BEGIN
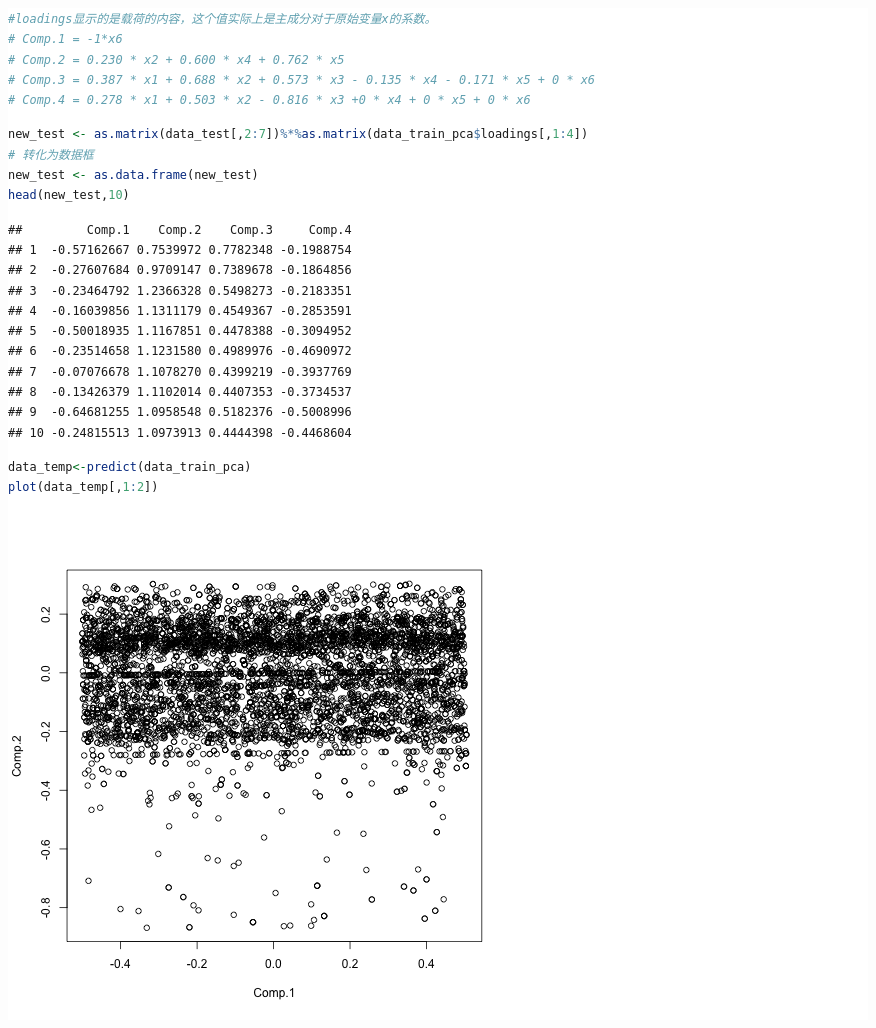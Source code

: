 
```r
#loadings显示的是载荷的内容，这个值实际上是主成分对于原始变量x的系数。
# Comp.1 = -1*x6
# Comp.2 = 0.230 * x2 + 0.600 * x4 + 0.762 * x5
# Comp.3 = 0.387 * x1 + 0.688 * x2 + 0.573 * x3 - 0.135 * x4 - 0.171 * x5 + 0 * x6
# Comp.4 = 0.278 * x1 + 0.503 * x2 - 0.816 * x3 +0 * x4 + 0 * x5 + 0 * x6
```


```r
new_test <- as.matrix(data_test[,2:7])%*%as.matrix(data_train_pca$loadings[,1:4])
# 转化为数据框
new_test <- as.data.frame(new_test)
head(new_test,10)
```

```
##         Comp.1    Comp.2    Comp.3     Comp.4
## 1  -0.57162667 0.7539972 0.7782348 -0.1988754
## 2  -0.27607684 0.9709147 0.7389678 -0.1864856
## 3  -0.23464792 1.2366328 0.5498273 -0.2183351
## 4  -0.16039856 1.1311179 0.4549367 -0.2853591
## 5  -0.50018935 1.1167851 0.4478388 -0.3094952
## 6  -0.23514658 1.1231580 0.4989976 -0.4690972
## 7  -0.07076678 1.1078270 0.4399219 -0.3937769
## 8  -0.13426379 1.1102014 0.4407353 -0.3734537
## 9  -0.64681255 1.0958548 0.5182376 -0.5008996
## 10 -0.24815513 1.0973913 0.4444398 -0.4468604
```


```r
data_temp<-predict(data_train_pca) 
plot(data_temp[,1:2])
```

![plot of chunk unnamed-chunk-44](figure/unnamed-chunk-44-1.png)

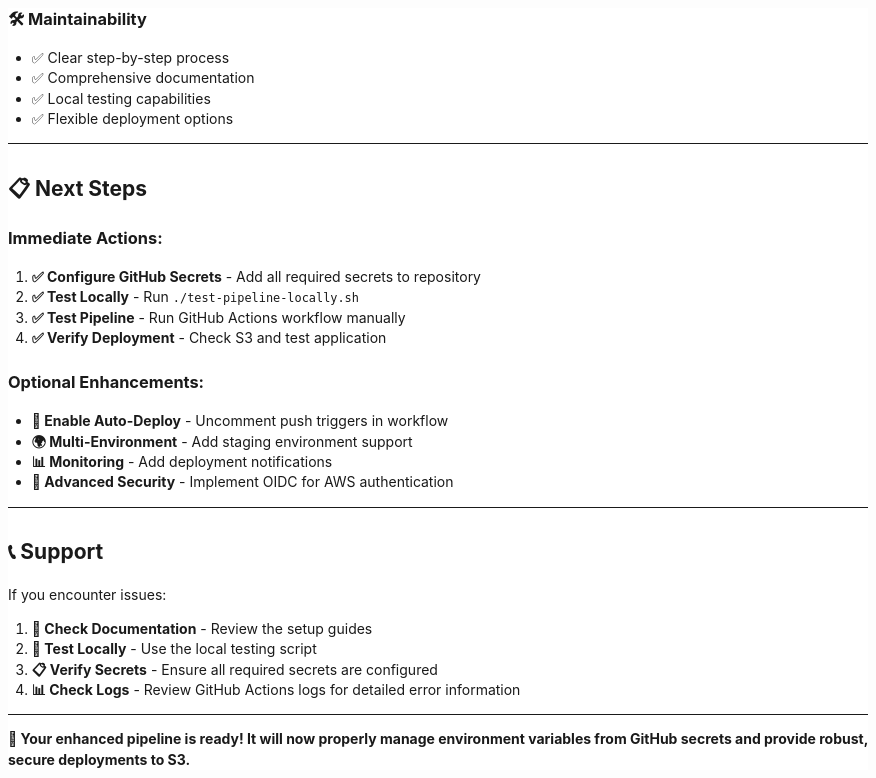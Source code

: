 ### **🛠️ Maintainability**
- ✅ Clear step-by-step process
- ✅ Comprehensive documentation
- ✅ Local testing capabilities
- ✅ Flexible deployment options

---

## 📋 **Next Steps**

### **Immediate Actions:**
1. **✅ Configure GitHub Secrets** - Add all required secrets to repository
2. **✅ Test Locally** - Run `./test-pipeline-locally.sh`
3. **✅ Test Pipeline** - Run GitHub Actions workflow manually
4. **✅ Verify Deployment** - Check S3 and test application

### **Optional Enhancements:**
- **🔄 Enable Auto-Deploy** - Uncomment push triggers in workflow
- **🌍 Multi-Environment** - Add staging environment support
- **📊 Monitoring** - Add deployment notifications
- **🔐 Advanced Security** - Implement OIDC for AWS authentication

---

## 📞 **Support**

If you encounter issues:

1. **📖 Check Documentation** - Review the setup guides
2. **🧪 Test Locally** - Use the local testing script
3. **📋 Verify Secrets** - Ensure all required secrets are configured
4. **📊 Check Logs** - Review GitHub Actions logs for detailed error information

---

**🎉 Your enhanced pipeline is ready! It will now properly manage environment variables from GitHub secrets and provide robust, secure deployments to S3.**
END
Among the entries above, locate the lines containing "### **Optional Enhancements:**" and "1. **📖 Check", and transcribe exactly those two lines and all lines between.

### **Optional Enhancements:**
- **🔄 Enable Auto-Deploy** - Uncomment push triggers in workflow
- **🌍 Multi-Environment** - Add staging environment support
- **📊 Monitoring** - Add deployment notifications
- **🔐 Advanced Security** - Implement OIDC for AWS authentication

---

## 📞 **Support**

If you encounter issues:

1. **📖 Check Documentation** - Review the setup guides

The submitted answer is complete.